____ Materials provided

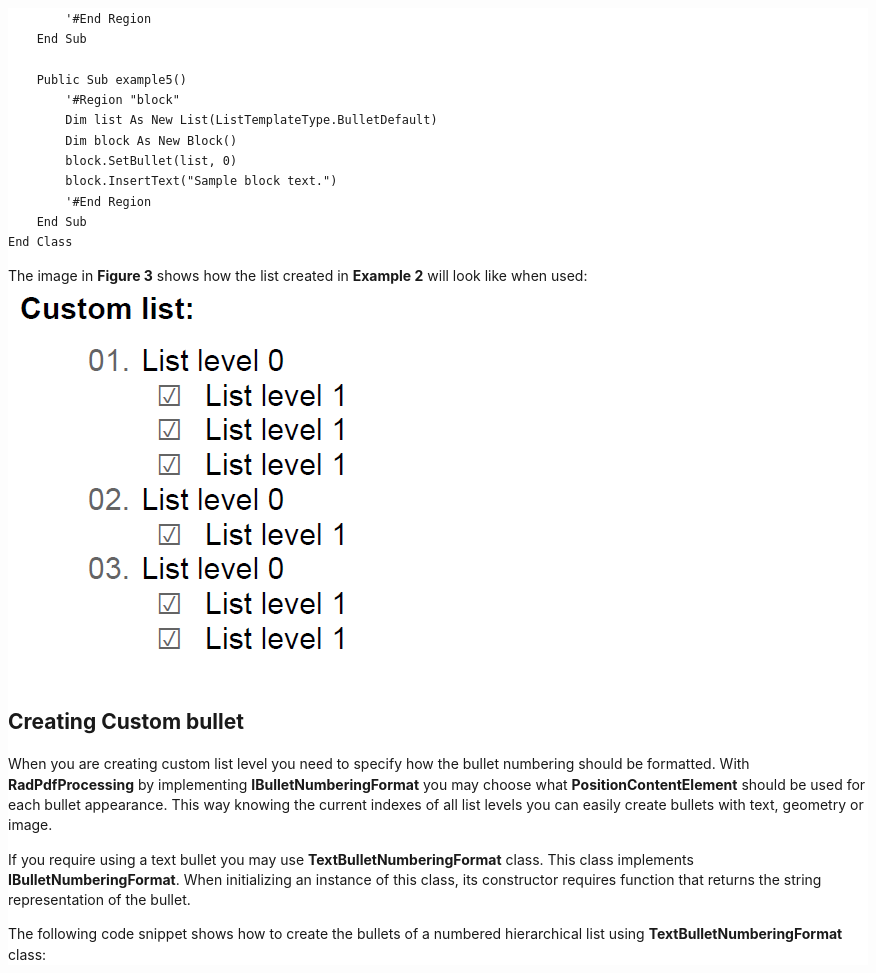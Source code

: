 	        '#End Region
	    End Sub
	
	    Public Sub example5()
	        '#Region "block"
	        Dim list As New List(ListTemplateType.BulletDefault)
	        Dim block As New Block()
	        block.SetBullet(list, 0)
	        block.InsertText("Sample block text.")
	        '#End Region
	    End Sub
	End Class



The image in __Figure 3__ shows how the list created in __Example 2__ will look like when used:![radpdfprocessing-editing-list 003](images/radpdfprocessing-editing-list003.png)

## Creating Custom bullet

When you are creating custom list level you need to specify how the bullet numbering should be formatted.
          With __RadPdfProcessing__ by implementing __IBulletNumberingFormat__ you may choose 
          what __PositionContentElement__ should be used for each bullet appearance. 
          This way knowing the current indexes of all list levels you can easily create bullets with text, geometry or image.
        

If you require using a text bullet you may use __TextBulletNumberingFormat__ class. This class implements 
          __IBulletNumberingFormat__. When initializing an instance of this class, its constructor requires function that returns the string representation of 
          the bullet.
        

The following code snippet shows how to create the bullets of a numbered hierarchical list using __TextBulletNumberingFormat__ class:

________

Please output all the data exactly as given, with the pictures omitted.

Source code

: 	        '#End Region
	    End Sub
	
	    Public Sub example5()
	        '#Region "block"
	        Dim list As New List(ListTemplateType.BulletDefault)
	        Dim block As New Block()
	        block.SetBullet(list, 0)
	        block.InsertText("Sample block text.")
	        '#End Region
	    End Sub
	End Class



The image in __Figure 3__ shows how the list created in __Example 2__ will look like when used:![radpdfprocessing-editing-list 003](images/radpdfprocessing-editing-list003.png)

## Creating Custom bullet

When you are creating custom list level you need to specify how the bullet numbering should be formatted.
          With __RadPdfProcessing__ by implementing __IBulletNumberingFormat__ you may choose 
          what __PositionContentElement__ should be used for each bullet appearance. 
          This way knowing the current indexes of all list levels you can easily create bullets with text, geometry or image.
        

If you require using a text bullet you may use __TextBulletNumberingFormat__ class. This class implements 
          __IBulletNumberingFormat__. When initializing an instance of this class, its constructor requires function that returns the string representation of 
          the bullet.
        

The following code snippet shows how to create the bullets of a numbered hierarchical list using __TextBulletNumberingFormat__ class:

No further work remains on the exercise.